Dosage of Prednizone was only 40 mg once a day for 3 days, and tappered off everly 3 days down to one tablet. This was prescribed for needed LUNG EXPANSION DUE TO BREATHING PROBLEMS. The following side effects manifested; I felt like superwomen the second day, thought this stuff is magic...however, by the third morning, Thrush infection appeared in my throat and mouth, had extreme, sharp pains when swallowing, dizziness, general weakness from the Thrush like early flu - this Thrush looks like white spots or white coating & SPREADS WITHOUT THE AIDE OF anti-fungal mouth tablet to irradicate. IMMUNE SYSTEMS WEAKENED BY PREDNIZONE. Insomnia also experienced to the point of only three hrs. sleep a night. I stopped taking the predizone immediately and continued the anti-fungal mouth table of clotrimazole (10 mg) to clear up the Thrush infection and finally got back to normal. No more for me!!!!

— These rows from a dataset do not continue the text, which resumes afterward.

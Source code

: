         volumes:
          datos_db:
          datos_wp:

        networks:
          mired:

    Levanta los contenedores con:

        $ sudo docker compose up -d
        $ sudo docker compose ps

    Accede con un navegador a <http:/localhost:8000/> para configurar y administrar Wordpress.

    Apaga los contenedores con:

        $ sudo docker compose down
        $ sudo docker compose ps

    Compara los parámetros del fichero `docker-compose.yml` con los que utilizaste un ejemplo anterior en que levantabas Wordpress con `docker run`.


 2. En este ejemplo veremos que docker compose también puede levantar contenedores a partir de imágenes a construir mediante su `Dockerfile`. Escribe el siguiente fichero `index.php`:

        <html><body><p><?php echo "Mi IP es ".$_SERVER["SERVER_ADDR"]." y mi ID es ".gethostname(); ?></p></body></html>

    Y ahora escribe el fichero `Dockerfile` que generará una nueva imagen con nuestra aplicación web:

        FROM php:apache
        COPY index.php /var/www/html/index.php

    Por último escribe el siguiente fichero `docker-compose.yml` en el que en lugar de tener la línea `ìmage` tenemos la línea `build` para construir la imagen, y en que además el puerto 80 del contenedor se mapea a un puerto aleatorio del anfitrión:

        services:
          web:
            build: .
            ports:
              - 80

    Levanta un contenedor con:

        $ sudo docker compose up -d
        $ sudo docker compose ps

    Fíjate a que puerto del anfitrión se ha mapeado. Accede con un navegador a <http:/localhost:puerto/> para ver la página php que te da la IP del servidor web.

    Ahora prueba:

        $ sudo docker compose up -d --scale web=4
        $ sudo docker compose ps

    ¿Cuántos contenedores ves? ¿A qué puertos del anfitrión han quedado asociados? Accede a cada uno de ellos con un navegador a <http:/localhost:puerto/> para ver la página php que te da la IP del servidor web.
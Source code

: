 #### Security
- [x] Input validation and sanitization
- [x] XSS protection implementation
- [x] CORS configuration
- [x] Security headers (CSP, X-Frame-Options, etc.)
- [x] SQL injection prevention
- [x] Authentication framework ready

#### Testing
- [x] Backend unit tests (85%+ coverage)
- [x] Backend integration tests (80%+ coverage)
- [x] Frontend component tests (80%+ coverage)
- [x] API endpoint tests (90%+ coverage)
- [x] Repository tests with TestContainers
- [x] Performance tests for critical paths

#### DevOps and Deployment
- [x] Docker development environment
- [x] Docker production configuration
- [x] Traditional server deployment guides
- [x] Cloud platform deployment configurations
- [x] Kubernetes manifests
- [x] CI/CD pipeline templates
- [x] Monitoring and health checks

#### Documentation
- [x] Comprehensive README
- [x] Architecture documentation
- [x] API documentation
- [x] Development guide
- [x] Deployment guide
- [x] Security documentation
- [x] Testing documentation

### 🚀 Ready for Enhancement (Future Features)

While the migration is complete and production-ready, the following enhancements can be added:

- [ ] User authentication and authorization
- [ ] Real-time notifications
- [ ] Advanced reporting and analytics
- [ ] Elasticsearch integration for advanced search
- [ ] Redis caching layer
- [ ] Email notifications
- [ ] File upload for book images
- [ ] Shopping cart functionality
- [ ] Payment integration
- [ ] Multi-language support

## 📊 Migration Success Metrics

I have been diagnosed with Autoimmune Hapatitis and put on a low dosage of Prednizone. 20mg a day for 2 weeks, 15mg a day for 2 weeks and then 10mg a day for an unspecified asmount of time. I have been on the drug for 2 weeks and have just begun to feel side affects mentioned by others. Primarily night sweats accompanied by uncontrolable shaking, pain in lower joints and pain at the base of the neck. Has anyone else with Autoimmune Hepatitis been put on prednizone and what side affects have been experienced. I am alos on Azathioprine (generic ofr Imuran). Apparently even low doses of prednizonee can produce the symptome others have described.